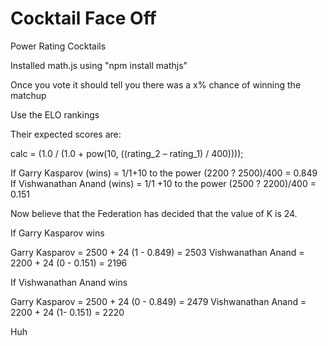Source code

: # Cocktail Face Off

Power Rating Cocktails

Installed math.js using "npm install mathjs"

Once you vote it should tell you there was a x% chance of winning the matchup

Use the ELO rankings


Their expected scores are:

calc = (1.0 / (1.0 + pow(10, ((rating_2 – rating_1) / 400))));

If Garry Kasparov (wins) = 1/1+10 to the power (2200 ? 2500)/400 = 0.849
If Vishwanathan Anand (wins) = 1/1 +10 to the power (2500 ? 2200)/400 = 0.151


Now believe that the Federation has decided that the value of K is 24.

If Garry Kasparov wins

Garry Kasparov = 2500 + 24 (1 - 0.849) = 2503
Vishwanathan Anand = 2200 + 24 (0 - 0.151) = 2196


If Vishwanathan Anand wins

Garry Kasparov = 2500 + 24 (0 - 0.849) = 2479
Vishwanathan Anand = 2200 + 24 (1- 0.151) = 2220

Huh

***

Return every entry word for word, leaving the pictures out.

Source code

: # Cocktail Face Off

Power Rating Cocktails

Installed math.js using "npm install mathjs"

Once you vote it should tell you there was a x% chance of winning the matchup

Use the ELO rankings


Their expected scores are:

calc = (1.0 / (1.0 + pow(10, ((rating_2 – rating_1) / 400))));

If Garry Kasparov (wins) = 1/1+10 to the power (2200 ? 2500)/400 = 0.849
If Vishwanathan Anand (wins) = 1/1 +10 to the power (2500 ? 2200)/400 = 0.151


Now believe that the Federation has decided that the value of K is 24.

If Garry Kasparov wins

Garry Kasparov = 2500 + 24 (1 - 0.849) = 2503
Vishwanathan Anand = 2200 + 24 (0 - 0.151) = 2196


If Vishwanathan Anand wins

Garry Kasparov = 2500 + 24 (0 - 0.849) = 2479
Vishwanathan Anand = 2200 + 24 (1- 0.151) = 2220

Huh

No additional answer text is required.